PROBLEM REQUIREMENTS | Find every line in the records below that contains the word "they", and copy each such line.
Content starts
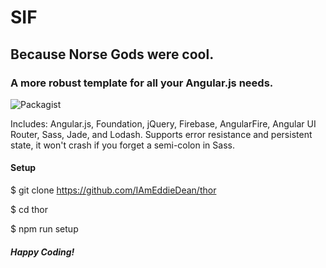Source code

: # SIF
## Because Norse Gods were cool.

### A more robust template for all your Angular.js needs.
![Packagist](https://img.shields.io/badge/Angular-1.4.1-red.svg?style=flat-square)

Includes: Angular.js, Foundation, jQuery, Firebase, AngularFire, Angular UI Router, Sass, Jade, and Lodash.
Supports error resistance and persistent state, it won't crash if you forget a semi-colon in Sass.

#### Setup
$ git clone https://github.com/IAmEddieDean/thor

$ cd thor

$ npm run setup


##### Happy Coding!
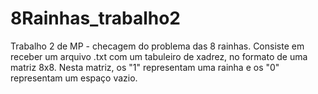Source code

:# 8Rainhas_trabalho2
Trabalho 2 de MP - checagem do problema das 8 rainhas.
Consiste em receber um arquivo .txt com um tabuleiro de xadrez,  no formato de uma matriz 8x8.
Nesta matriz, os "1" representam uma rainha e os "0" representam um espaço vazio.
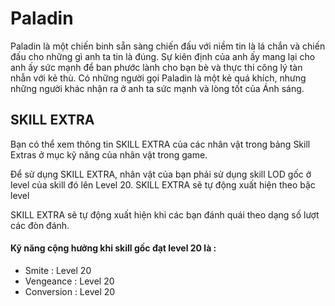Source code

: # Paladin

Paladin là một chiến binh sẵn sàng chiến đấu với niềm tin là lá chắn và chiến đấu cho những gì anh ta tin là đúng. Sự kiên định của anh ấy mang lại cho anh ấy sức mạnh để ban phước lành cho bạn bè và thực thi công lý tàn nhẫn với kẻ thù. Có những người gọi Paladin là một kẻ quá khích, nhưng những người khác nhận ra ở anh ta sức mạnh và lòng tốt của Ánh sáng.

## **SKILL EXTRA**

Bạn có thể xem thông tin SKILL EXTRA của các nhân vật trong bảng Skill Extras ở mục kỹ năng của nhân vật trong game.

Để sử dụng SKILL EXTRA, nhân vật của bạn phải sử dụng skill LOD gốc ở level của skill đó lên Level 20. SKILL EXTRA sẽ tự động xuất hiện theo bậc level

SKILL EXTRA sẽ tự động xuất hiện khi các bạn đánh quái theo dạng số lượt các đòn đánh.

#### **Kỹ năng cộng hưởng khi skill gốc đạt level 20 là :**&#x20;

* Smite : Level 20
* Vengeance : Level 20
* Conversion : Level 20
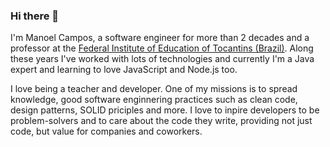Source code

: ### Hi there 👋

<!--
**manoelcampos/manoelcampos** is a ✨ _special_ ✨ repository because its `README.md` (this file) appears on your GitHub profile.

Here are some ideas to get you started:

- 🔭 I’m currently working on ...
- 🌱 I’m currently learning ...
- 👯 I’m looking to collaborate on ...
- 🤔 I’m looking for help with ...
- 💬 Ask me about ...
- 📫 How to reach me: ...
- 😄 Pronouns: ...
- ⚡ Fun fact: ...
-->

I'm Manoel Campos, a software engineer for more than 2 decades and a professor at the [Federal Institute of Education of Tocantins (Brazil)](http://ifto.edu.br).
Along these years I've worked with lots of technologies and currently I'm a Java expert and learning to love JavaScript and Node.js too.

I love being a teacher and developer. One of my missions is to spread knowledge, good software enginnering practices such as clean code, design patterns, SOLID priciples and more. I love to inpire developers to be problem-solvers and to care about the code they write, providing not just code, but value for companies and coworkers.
Content ends
Content starts
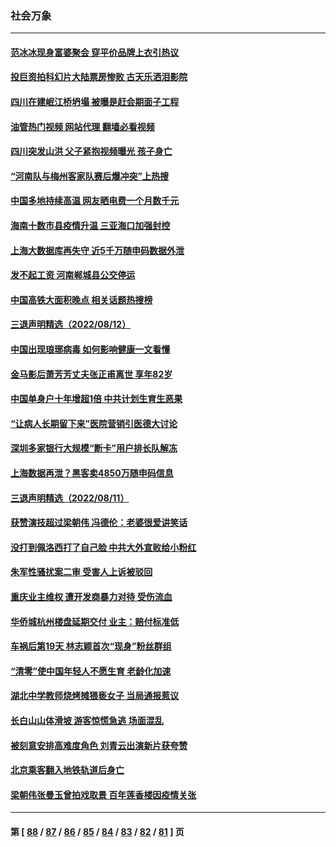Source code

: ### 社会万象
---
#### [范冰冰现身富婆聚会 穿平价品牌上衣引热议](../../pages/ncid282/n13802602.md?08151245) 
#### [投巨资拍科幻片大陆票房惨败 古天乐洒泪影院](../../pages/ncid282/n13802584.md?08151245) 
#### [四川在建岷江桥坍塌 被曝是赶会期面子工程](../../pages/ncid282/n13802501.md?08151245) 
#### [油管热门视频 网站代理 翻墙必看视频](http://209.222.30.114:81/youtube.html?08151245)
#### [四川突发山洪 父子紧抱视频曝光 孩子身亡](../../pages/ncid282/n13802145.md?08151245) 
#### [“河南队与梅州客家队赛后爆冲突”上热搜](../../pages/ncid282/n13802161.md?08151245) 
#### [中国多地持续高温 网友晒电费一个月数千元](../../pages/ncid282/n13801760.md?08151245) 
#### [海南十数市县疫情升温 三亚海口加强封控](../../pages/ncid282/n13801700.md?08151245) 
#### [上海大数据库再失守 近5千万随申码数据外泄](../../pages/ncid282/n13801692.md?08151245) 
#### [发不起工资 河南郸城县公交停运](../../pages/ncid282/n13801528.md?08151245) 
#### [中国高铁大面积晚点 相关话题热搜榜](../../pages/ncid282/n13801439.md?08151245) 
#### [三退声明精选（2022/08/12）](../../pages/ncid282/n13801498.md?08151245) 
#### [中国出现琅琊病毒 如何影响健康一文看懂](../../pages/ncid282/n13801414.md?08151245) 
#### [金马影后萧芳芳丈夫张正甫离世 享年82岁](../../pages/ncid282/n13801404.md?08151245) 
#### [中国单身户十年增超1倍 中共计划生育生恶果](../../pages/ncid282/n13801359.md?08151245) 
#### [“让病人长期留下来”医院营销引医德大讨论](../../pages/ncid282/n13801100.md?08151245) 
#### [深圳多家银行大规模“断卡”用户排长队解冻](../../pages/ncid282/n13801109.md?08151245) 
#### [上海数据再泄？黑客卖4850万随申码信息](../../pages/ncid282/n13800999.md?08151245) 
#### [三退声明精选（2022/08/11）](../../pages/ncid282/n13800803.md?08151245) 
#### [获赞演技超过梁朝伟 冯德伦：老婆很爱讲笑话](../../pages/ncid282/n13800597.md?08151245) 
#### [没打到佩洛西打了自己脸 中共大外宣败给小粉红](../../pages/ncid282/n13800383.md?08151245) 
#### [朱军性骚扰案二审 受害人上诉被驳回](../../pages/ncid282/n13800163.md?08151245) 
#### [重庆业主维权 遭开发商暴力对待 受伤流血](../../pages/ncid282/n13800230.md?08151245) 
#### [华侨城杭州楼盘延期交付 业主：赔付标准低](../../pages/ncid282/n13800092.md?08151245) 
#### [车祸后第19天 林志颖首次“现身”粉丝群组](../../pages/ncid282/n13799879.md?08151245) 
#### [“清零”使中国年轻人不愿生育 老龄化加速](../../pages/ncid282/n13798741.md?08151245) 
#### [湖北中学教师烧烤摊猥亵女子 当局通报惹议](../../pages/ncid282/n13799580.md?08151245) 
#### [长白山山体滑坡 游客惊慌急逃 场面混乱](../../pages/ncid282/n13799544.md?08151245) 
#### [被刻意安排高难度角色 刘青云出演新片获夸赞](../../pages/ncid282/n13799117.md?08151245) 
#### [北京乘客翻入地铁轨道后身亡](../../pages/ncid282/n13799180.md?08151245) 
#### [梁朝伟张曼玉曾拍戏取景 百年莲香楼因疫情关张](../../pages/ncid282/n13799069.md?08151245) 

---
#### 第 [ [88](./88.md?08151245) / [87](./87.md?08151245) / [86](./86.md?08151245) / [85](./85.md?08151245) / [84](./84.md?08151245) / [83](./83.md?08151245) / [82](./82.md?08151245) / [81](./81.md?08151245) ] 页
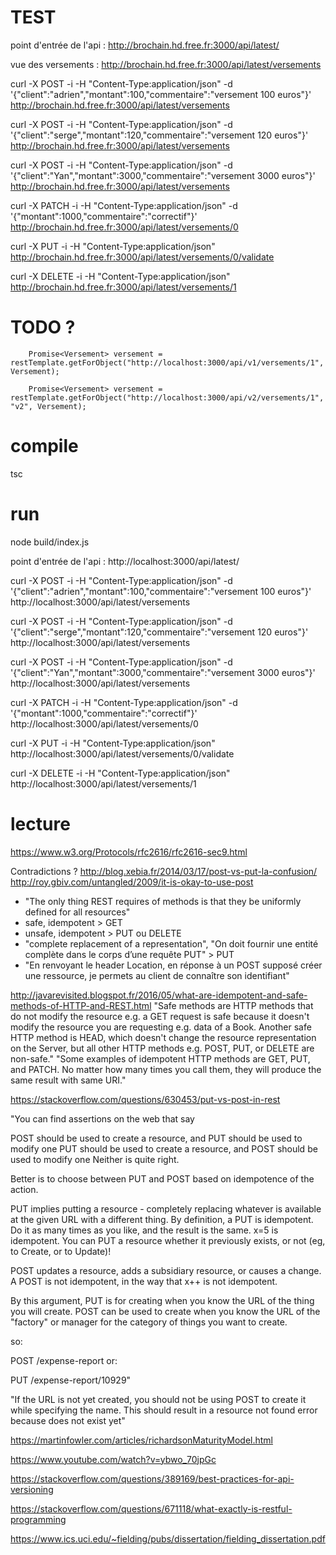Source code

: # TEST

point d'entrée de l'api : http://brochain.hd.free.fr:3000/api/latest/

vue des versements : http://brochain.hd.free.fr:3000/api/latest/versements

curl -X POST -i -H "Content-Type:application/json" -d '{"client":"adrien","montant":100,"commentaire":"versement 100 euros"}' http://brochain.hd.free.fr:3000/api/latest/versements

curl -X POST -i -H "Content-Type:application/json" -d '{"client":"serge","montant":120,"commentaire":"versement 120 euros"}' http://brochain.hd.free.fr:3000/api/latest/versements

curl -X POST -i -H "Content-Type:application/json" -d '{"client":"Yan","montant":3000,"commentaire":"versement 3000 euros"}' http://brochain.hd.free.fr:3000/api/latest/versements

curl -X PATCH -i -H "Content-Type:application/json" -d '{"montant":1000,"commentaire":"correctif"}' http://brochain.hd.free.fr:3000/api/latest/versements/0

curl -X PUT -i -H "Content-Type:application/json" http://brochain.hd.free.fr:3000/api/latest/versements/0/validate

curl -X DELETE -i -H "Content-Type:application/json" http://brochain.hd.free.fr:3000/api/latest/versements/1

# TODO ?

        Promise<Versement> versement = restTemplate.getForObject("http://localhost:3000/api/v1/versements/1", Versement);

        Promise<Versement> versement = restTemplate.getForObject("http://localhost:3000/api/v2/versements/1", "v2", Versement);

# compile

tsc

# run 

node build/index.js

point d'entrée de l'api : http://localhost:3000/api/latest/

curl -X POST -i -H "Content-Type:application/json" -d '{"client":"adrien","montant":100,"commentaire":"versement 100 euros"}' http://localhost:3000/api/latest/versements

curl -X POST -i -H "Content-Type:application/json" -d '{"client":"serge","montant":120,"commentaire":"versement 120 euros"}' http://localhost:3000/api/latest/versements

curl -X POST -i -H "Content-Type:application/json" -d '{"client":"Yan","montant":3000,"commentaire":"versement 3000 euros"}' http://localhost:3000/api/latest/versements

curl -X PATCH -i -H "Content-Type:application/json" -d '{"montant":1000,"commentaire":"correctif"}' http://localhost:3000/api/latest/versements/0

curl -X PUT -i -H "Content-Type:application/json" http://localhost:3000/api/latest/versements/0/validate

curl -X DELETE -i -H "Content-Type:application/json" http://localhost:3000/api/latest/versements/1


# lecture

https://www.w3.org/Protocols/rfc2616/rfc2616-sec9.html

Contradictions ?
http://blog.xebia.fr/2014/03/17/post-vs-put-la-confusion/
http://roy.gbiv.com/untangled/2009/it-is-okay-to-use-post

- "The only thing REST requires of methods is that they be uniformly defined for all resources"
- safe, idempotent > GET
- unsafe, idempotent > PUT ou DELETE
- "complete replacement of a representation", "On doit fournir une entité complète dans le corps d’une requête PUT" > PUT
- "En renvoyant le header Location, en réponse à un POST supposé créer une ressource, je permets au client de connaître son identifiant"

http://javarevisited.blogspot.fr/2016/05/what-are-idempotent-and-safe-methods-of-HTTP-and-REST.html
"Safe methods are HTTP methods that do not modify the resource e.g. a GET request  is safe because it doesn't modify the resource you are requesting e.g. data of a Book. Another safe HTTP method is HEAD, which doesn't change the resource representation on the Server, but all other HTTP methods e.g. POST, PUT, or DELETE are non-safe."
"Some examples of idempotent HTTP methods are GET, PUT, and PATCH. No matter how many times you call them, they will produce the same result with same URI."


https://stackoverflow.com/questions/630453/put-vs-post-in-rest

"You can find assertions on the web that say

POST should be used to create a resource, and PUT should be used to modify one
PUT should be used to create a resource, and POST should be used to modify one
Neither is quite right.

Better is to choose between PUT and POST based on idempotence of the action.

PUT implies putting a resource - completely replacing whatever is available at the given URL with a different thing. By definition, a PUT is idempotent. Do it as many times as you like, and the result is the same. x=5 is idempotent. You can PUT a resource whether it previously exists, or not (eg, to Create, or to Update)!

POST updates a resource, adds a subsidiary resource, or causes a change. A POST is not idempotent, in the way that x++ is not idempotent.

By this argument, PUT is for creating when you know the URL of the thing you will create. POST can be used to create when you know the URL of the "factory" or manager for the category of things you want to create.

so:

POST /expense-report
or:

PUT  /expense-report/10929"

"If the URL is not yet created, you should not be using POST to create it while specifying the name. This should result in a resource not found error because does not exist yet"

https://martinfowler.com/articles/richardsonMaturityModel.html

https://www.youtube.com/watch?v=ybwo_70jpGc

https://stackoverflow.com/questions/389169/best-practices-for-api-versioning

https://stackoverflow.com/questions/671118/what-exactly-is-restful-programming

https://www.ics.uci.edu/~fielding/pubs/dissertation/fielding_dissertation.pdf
Content ends
REPLY |
I love being a teacher and developer. One of my missions is to spread knowledge, good software enginnering practices such as clean code, design patterns, SOLID priciples and more. I love to inpire developers to be problem-solvers and to care about the code they write, providing not just code, but value for companies and coworkers.
- "The only thing REST requires of methods is that they be uniformly defined for all resources"
"Some examples of idempotent HTTP methods are GET, PUT, and PATCH. No matter how many times you call them, they will produce the same result with same URI."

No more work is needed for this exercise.